O sözler ki kalbimizin üstünde/ Dolu bir tabanca gibi / Ölüp ölesiye taşırız/ O sözler ki bir kez çıkmıştır ağzımızdan/ Uğrunda asılırız.

Ben, içinde yaşadığım çağa ve topluma karşı, bir bilim adamı olarak sorumluluğumu yerine getirdim.
Şimdi sorumluluk sırası sizde. Yalnız, unutmayınız ki, siz de çağınıza ve topluma karşı sorumlusunuz. Çünkü, her mahkeme kararı, onu verenlerin yalnız hayatları boyunca değil, onu verenler hayattan' çekildikten sonra da anılır. İyi anılır, kötü anılır, ama anılır. İsterim ki, sizin kararınız -ilerde kültür tarihinin mutlaka bahsedeceği bu dava dolayısıyla- iyi anılsın, takdirle anılsın. Sizleri tarihin huzurunda, toplumun huzurunda sorumluluklarınızla baş başa bırakıyorum.

Hoşca kalınız.”

Server Tanilli hakkında açılan davadan beraat etmesinden kısa bir süre sonra, 7 Nisan 1978’de faşistlerin silahlı saldırısına uğradı. O dönem İstanbul Üniversitesi Hukuk Fakültesi Anayasa kürsüsü doçentlerinden olan Tanilli, uğradığı saldırı nedeniyle felç geçirdi ve bacakları tutmaz oldu.

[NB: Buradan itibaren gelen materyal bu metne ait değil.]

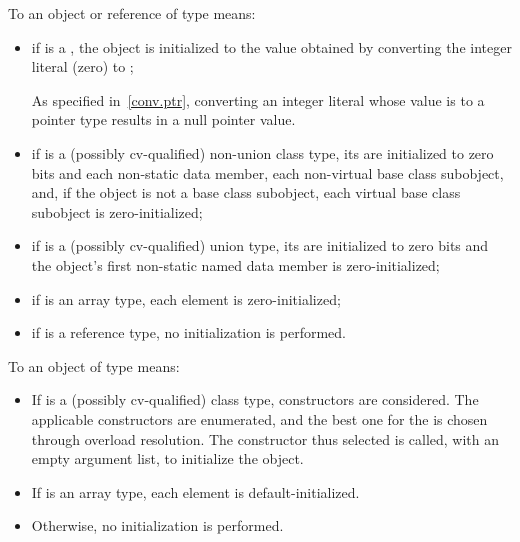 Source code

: \pnum
{}%
%
%
To
an object or reference of type
means:
\begin{itemize}
\item
if
is a , the
object
is initialized to the value obtained by converting the integer literal 
(zero) to
;
\begin{footnote}
As specified in~\ref{conv.ptr}, converting an integer
literal whose value is
to a pointer type results in a null pointer value.
\end{footnote}

\item
if
is a (possibly cv-qualified) non-union class type,
its  are initialized to zero bits and
each non-static data member,
each non-virtual base class subobject, and,
if the object is not a base class subobject,
each virtual base class subobject
is zero-initialized;

\item
if
is a (possibly cv-qualified) union type,
its  are initialized to zero bits and
the
object's first non-static named
data member
is zero-initialized;

\item
if
is an array type,
each element is zero-initialized;
\item
if
is a reference type, no initialization is performed.
\end{itemize}

\pnum
To
an object of type
means:
\begin{itemize}
\item
If
is a (possibly cv-qualified) class type,
constructors are considered. The applicable constructors are
enumerated, and the best one for the
 \tcode{()} is chosen through
overload resolution. The constructor thus selected
is called, with an empty argument list, to initialize the object.

\item
If
is an array type, each element is default-initialized.

\item
Otherwise,
no initialization is performed.
\end{itemize}

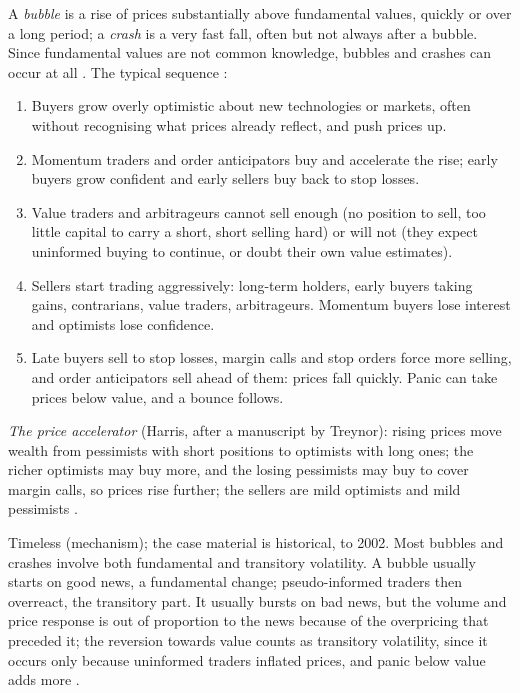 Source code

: \begin{qfmechanism}\label{mech:bubble-crash-dynamics}
 A \emph{bubble} is a rise of prices substantially above fundamental values, quickly or over a long period; a \emph{crash} is a very fast fall, often but not always after a bubble. Since fundamental values are not common knowledge, bubbles and crashes can occur at all \citep[chap.~``Bubbles, Crashes, and Circuit Breakers'', sec.~28.1, p.~556]{alpha-harris}. The typical sequence \citep[same chap., sec.~28.1.1, pp.~556--557]{alpha-harris}:
\begin{enumerate}
\item Buyers grow overly optimistic about new technologies or markets, often without recognising what prices already reflect, and push prices up.
\item Momentum traders and order anticipators buy and accelerate the rise; early buyers grow confident and early sellers buy back to stop losses.
\item Value traders and arbitrageurs cannot sell enough (no position to sell, too little capital to carry a short, short selling hard) or will not (they expect uninformed buying to continue, or doubt their own value estimates).
\item Sellers start trading aggressively: long-term holders, early buyers taking gains, contrarians, value traders, arbitrageurs. Momentum buyers lose interest and optimists lose confidence.
\item Late buyers sell to stop losses, margin calls and stop orders force more selling, and order anticipators sell ahead of them: prices fall quickly. Panic can take prices below value, and a bounce follows.
\end{enumerate}
\emph{The price accelerator} (Harris, after a manuscript by Treynor): rising prices move wealth from pessimists with short positions to optimists with long ones; the richer optimists may buy more, and the losing pessimists may buy to cover margin calls, so prices rise further; the sellers are mild optimists and mild pessimists \citep[same chap., box, p.~556]{alpha-harris}.

 Timeless (mechanism); the case material is historical, to 2002. Most bubbles and crashes involve both fundamental and transitory volatility. A bubble usually starts on good news, a fundamental change; pseudo-informed traders then overreact, the transitory part. It usually bursts on bad news, but the volume and price response is out of proportion to the news because of the overpricing that preceded it; the reversion towards value counts as transitory volatility, since it occurs only because uninformed traders inflated prices, and panic below value adds more \citep[same chap., sec.~28.1.2, pp.~557--558]{alpha-harris}.


\end{qfmechanism}
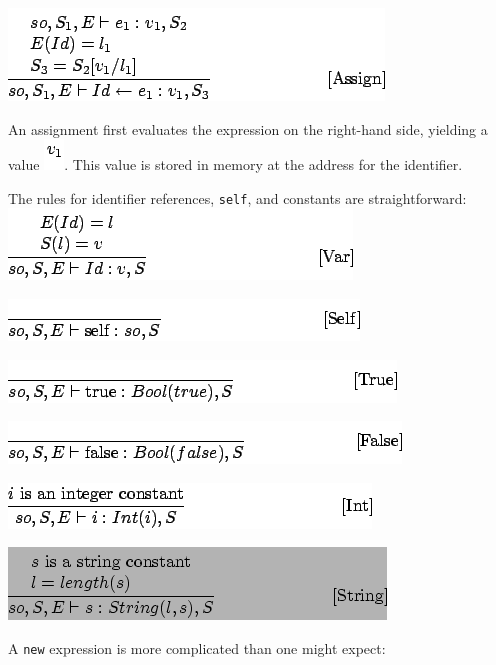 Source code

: \documentclass[]{article}
\begin{document}
\includegraphics{img157.png}

An assignment first evaluates the expression on the right-hand side,
yielding a value \includegraphics{img158.png}. This value is stored in
memory at the address for the identifier.

The rules for identifier references, \texttt{self}, and constants are
straightforward: \\

\includegraphics{img159.png}

\includegraphics{img160.png}

\includegraphics{img161.png}

\includegraphics{img162.png}

\includegraphics{img163.png}

\includegraphics{img164.png}

A \texttt{new} expression is more complicated than one might expect: \\
\end{document}
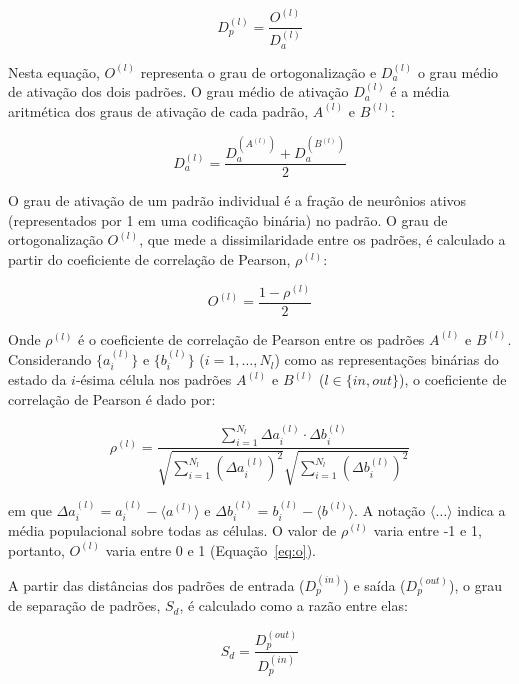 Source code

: \begin{equation}
    \label{eq:dp}
    D_p^{(l)} = \frac{O^{(l)}}{D_a^{(l)}}
\end{equation}

Nesta equação, $O^{(l)}$ representa o grau de ortogonalização e $D_a^{(l)}$ o grau médio de ativação dos dois padrões. O grau médio de ativação $D_a^{(l)}$ é a média aritmética dos graus de ativação de cada padrão, $A^{(l)}$ e $B^{(l)}$:

\begin{equation}
    \label{eq:da}
    D_a^{(l)} = \frac{D_a^{(A^{(l)})} + D_a^{(B^{(l)})}}{2}
\end{equation}

O grau de ativação de um padrão individual é a fração de neurônios ativos (representados por 1 em uma codificação binária) no padrão.
O grau de ortogonalização $O^{(l)}$, que mede a dissimilaridade entre os padrões, é calculado a partir do coeficiente de correlação de Pearson, $\rho^{(l)}$:

\begin{equation}
    \label{eq:o}
    O^{(l)} = \frac{1 - \rho^{(l)}}{2}
\end{equation}

Onde $\rho^{(l)}$ é o coeficiente de correlação de Pearson entre os padrões $A^{(l)}$ e $B^{(l)}$.
Considerando $\{a_i^{(l)}\}$ e $\{b_i^{(l)}\}$ ($i=1, \dots, N_l$) como as representações binárias do estado da $i$-ésima célula nos padrões $A^{(l)}$ e $B^{(l)}$ ($l \in \{in, out\}$), o coeficiente de correlação de Pearson é dado por:

\begin{equation}
    \label{eq:pearson}
    \rho^{(l)} = \frac{\sum_{i=1}^{N_l} \Delta a_i^{(l)} \cdot \Delta b_i^{(l)}}{\sqrt{\sum_{i=1}^{N_l} (\Delta a_i^{(l)})^2} \sqrt{\sum_{i=1}^{N_l} (\Delta b_i^{(l)})^2}}
\end{equation}

em que $\Delta a_i^{(l)} = a_i^{(l)} - \langle a^{(l)} \rangle$ e $\Delta b_i^{(l)} = b_i^{(l)} - \langle b^{(l)} \rangle$. A
notação $\langle \dots \rangle$ indica a média populacional sobre todas as células. O valor de $\rho^{(l)}$ varia entre -1 e 1,
portanto, $O^{(l)}$ varia entre 0 e 1 (Equação~\ref{eq:o}).

A partir das distâncias dos padrões de entrada ($D_p^{(in)}$) e saída ($D_p^{(out)}$), o grau de separação de padrões, $S_d$, é calculado como a razão entre elas:

\begin{equation}
    \label{eq:sd}
    S_d = \frac{D_p^{(out)}}{D_p^{(in)}}
\end{equation}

Ataol Behramoğlu: Herkesin bildiği gibi Türkiye aydınlanmasının en seçkin kişiliklerinden birini yitirmiş olduk. Server Tanilli aydın ve devrimci duruşuyla öğretim üyesi olduğu yıllardan bugüne kadar, çok büyük acılarına rağmen, birbiri ardına çok seçkin yapıtlar kazandırdı. Yakın bir ağabeyimdi. Bir aile dostumuzdu. Yurtdışında, sürgünlük yıllarında bana en yakın desteği göstermiş olan sevgili bir ağabeyimdi. En son bayramda ziyaretine gittiğim, gördüğüm için teselli buluyorum. Aramızda duygulu bir konuşma oldu, Server ağabeyi böyle yitireceğimizi düşünmüyordum. Server Tanilli’ye ölümcül saldırıyı yapan alçak nerede, ne yapıyor, ne düşünüyor? Şimdi bunları düşünüyorum. İşledikleri suçlar yanlarına kar mı kaldı? Evet, öyle görünüyor. Tanilli, büyük bir dram, kahramanlık ve yücelik öyküsüdür. Kaypak, dönek sürülerin ortalığı kapladığı dönemde anıtsal bir yaşam sürdürdü, şerefiyle öldü.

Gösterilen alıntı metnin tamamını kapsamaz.